EtherCAT通信の仕組みを知ろう〜メイドは超一流のスナイパー!?:江端さんのDIY奮闘記 EtherCATでホームセキュリティシステムを作る(2)(4/8 ページ)
今回は、EtherCATの仕組みを信号レベルでご説明します。「ご主人様(EtherCATマスタ)」と「メイド(EtherCATスレーブ)たち」が、何をどのようにやり取りをしているのかを見てみると、「メイドたち」が某有名マンガのスナイパーも腰を抜かすほどの“射撃技術”を持っていることが分かります。後半では、SOEM(Simple Open EtherCAT Master)を使ったEtherCATマスタの作り方と、簡単なEtherCATの動作チェックの方法を紹介しましょう。
流れているイーサネットフレームを見てみる
では、EtherCATスレーブ3台(GX MD-1611)を用いて、実際に流れているイーサネットフレームを見てみましょう。
こちらが稼働中の動画になります。
下記が、ネットワークアナライザ「Wireshark」でキャプチャした、イーサネット上のフレームの内容です(一周してマスタに戻ってきたフレームです)。
このフレームは、マスタが、3つのスレーブのLEDを点滅するように指示したものになります。マスタは、3つのスレーブに対して、同じ命令「点(1) 点(1) 消(0) 消(0)消(0) 消(0) 消(0) 消(0) = 1100 0000 = &0c00」を出しています。
今回は、4つのパターンを切り替えて、LEDを点滅させています。
このように、実際にスレーブに制御データを送って、制御システムを稼働させる通信を、プロセスデータオブジェクト(Process Data Object:PDO)通信と言います。
ちなみに、EtherCATのPDO通信は、とても「せわしない」です。マスタは、毎秒100〜1000個のフレームを流し続けるのです。
例えば、上述したLEDの点滅の制御を例に取りますと、LEDを点滅させない時でも、マスタは、同じ内容のフレームを送信しています。
―― なんと、無駄なことを……。
LEDのパターンを変化させる時だけ、PDO通信すればよさそうなものです。EtherCATスレーブをつないだイーサネットのハブのLEDがすごい勢いで点滅しているのを見ると、「電気がもったいない」という気持ちになってきます。

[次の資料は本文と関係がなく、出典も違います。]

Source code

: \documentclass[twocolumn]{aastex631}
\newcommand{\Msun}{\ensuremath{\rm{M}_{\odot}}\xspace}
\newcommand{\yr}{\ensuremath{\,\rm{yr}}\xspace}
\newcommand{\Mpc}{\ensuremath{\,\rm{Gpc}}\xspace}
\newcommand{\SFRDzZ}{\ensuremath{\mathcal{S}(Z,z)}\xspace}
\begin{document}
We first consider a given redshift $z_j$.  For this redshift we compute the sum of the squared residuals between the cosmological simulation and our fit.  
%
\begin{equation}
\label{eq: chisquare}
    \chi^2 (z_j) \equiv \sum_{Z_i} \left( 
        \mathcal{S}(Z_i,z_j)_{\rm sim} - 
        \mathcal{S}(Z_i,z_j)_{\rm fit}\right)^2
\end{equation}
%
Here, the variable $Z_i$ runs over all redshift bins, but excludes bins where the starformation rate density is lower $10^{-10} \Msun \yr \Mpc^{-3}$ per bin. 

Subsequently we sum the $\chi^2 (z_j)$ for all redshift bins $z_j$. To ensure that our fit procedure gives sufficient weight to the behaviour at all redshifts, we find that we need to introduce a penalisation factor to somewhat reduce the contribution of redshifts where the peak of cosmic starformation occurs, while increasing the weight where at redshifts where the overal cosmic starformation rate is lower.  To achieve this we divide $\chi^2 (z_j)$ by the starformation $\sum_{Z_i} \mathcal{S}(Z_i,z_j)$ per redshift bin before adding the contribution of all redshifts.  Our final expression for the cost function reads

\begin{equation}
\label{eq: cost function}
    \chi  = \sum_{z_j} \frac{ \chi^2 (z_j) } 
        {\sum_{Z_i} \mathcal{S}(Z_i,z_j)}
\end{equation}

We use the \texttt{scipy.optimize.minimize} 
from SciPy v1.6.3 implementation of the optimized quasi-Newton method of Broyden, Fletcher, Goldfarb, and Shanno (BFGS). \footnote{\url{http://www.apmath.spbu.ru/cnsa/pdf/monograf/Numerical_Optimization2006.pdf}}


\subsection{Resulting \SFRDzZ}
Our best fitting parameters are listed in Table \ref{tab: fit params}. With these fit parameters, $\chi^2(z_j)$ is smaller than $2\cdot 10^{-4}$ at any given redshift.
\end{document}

しかし、この「せわしない」通信こそが、EtherCATを含む、制御LANの最大の強みなのです。
例えば、通信不良が発生した時(雷による瞬時停電など)や、スレーブが目標時間内に制御を完了できなかった時(過重量によるロボットアームの動作遅延など)でも、その直後に同じ制御データがやってくるので、安心です。

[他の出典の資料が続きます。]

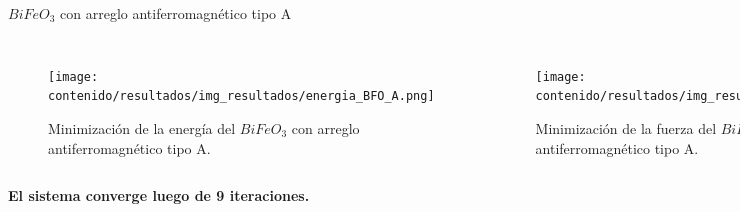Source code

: \begin{frame}{$BiFeO_{3}$ con arreglo antiferromagn\'etico tipo A}
            \begin{columns}[t]
        \begin{figure}[H]
            \centering
            \texttt{[image: contenido/resultados/img\_resultados/energia\_BFO\_A.png]}
            \caption{Minimizaci\'on de la energ\'ia del $BiFeO_{3}$ con arreglo 
                antiferromagn\'etico tipo A.}
        \end{figure}
        \begin{figure}[H]
            \centering
            \texttt{[image: contenido/resultados/img\_resultados/fuerza\_BFO\_A.png]}
            \caption{Minimizaci\'on de la fuerza del $BiFeO_{3}$ con arreglo 
            antiferromagn\'etico tipo A.}
        \end{figure}
    \end{columns}
\centering
\textbf{El sistema converge luego de 9 iteraciones.}
\end{frame}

EtherCATのPDO通信は、TCP/IP通信とは異なり、スレーブは、フレームが到着したことを、いちいちマスタに報告したりしません。
『ワシは難しいことはよう分からん。じゃけん、不安なら100回でも、同じこと繰り返せば、ええんじゃろう?』
この、ヤクザ映画に登場する、物事を深く考えない古いタイプの親分の考え方こそが、EtherCATの超高速のリアルタイム通信と、抜群の通信信頼性を担保しているのです(そりゃ、同じことを100回行って、全て失敗するのは確かに難しいですよね)。
以上が、制御データの通信、「プロセスデータオブジェクト(Process Data Object:PDO)通信」の概要になります。